Your reply must consist of the data below, reproduced character for character.

--- Records provided ---

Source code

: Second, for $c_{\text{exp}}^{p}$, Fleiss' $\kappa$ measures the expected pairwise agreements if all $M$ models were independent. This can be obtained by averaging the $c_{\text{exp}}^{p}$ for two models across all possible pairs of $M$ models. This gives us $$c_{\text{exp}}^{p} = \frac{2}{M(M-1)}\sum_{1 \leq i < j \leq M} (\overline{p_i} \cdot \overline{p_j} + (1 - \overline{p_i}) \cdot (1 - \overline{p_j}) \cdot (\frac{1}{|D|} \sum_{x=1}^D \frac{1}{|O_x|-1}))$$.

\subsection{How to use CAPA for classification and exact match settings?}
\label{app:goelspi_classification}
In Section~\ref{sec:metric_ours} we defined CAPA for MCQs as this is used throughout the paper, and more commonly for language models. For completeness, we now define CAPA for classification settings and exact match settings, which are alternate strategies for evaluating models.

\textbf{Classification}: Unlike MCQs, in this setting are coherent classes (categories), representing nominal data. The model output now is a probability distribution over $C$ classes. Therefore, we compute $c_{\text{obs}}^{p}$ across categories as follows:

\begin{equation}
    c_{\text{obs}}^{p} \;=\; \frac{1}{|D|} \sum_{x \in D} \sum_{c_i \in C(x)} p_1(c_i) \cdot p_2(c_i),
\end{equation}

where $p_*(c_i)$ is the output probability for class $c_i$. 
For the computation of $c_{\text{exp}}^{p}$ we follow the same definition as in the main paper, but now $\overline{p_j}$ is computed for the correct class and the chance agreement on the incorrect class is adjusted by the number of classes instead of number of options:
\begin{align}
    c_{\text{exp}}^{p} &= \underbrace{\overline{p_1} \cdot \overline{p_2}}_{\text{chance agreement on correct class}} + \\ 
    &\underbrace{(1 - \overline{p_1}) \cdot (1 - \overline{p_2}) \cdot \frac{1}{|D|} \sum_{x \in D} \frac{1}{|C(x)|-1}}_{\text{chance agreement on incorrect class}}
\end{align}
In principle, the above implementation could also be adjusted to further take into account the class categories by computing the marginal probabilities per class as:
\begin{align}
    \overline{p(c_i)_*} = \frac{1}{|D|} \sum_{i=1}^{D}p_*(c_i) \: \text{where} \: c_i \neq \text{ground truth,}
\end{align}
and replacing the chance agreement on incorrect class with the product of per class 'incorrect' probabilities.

---

Written answer =
Source code

: Second, for $c_{\text{exp}}^{p}$, Fleiss' $\kappa$ measures the expected pairwise agreements if all $M$ models were independent. This can be obtained by averaging the $c_{\text{exp}}^{p}$ for two models across all possible pairs of $M$ models. This gives us $$c_{\text{exp}}^{p} = \frac{2}{M(M-1)}\sum_{1 \leq i < j \leq M} (\overline{p_i} \cdot \overline{p_j} + (1 - \overline{p_i}) \cdot (1 - \overline{p_j}) \cdot (\frac{1}{|D|} \sum_{x=1}^D \frac{1}{|O_x|-1}))$$.

\subsection{How to use CAPA for classification and exact match settings?}
\label{app:goelspi_classification}
In Section~\ref{sec:metric_ours} we defined CAPA for MCQs as this is used throughout the paper, and more commonly for language models. For completeness, we now define CAPA for classification settings and exact match settings, which are alternate strategies for evaluating models.

\textbf{Classification}: Unlike MCQs, in this setting are coherent classes (categories), representing nominal data. The model output now is a probability distribution over $C$ classes. Therefore, we compute $c_{\text{obs}}^{p}$ across categories as follows:

\begin{equation}
    c_{\text{obs}}^{p} \;=\; \frac{1}{|D|} \sum_{x \in D} \sum_{c_i \in C(x)} p_1(c_i) \cdot p_2(c_i),
\end{equation}

where $p_*(c_i)$ is the output probability for class $c_i$. 
For the computation of $c_{\text{exp}}^{p}$ we follow the same definition as in the main paper, but now $\overline{p_j}$ is computed for the correct class and the chance agreement on the incorrect class is adjusted by the number of classes instead of number of options:
\begin{align}
    c_{\text{exp}}^{p} &= \underbrace{\overline{p_1} \cdot \overline{p_2}}_{\text{chance agreement on correct class}} + \\ 
    &\underbrace{(1 - \overline{p_1}) \cdot (1 - \overline{p_2}) \cdot \frac{1}{|D|} \sum_{x \in D} \frac{1}{|C(x)|-1}}_{\text{chance agreement on incorrect class}}
\end{align}
In principle, the above implementation could also be adjusted to further take into account the class categories by computing the marginal probabilities per class as:
\begin{align}
    \overline{p(c_i)_*} = \frac{1}{|D|} \sum_{i=1}^{D}p_*(c_i) \: \text{where} \: c_i \neq \text{ground truth,}
\end{align}
and replacing the chance agreement on incorrect class with the product of per class 'incorrect' probabilities.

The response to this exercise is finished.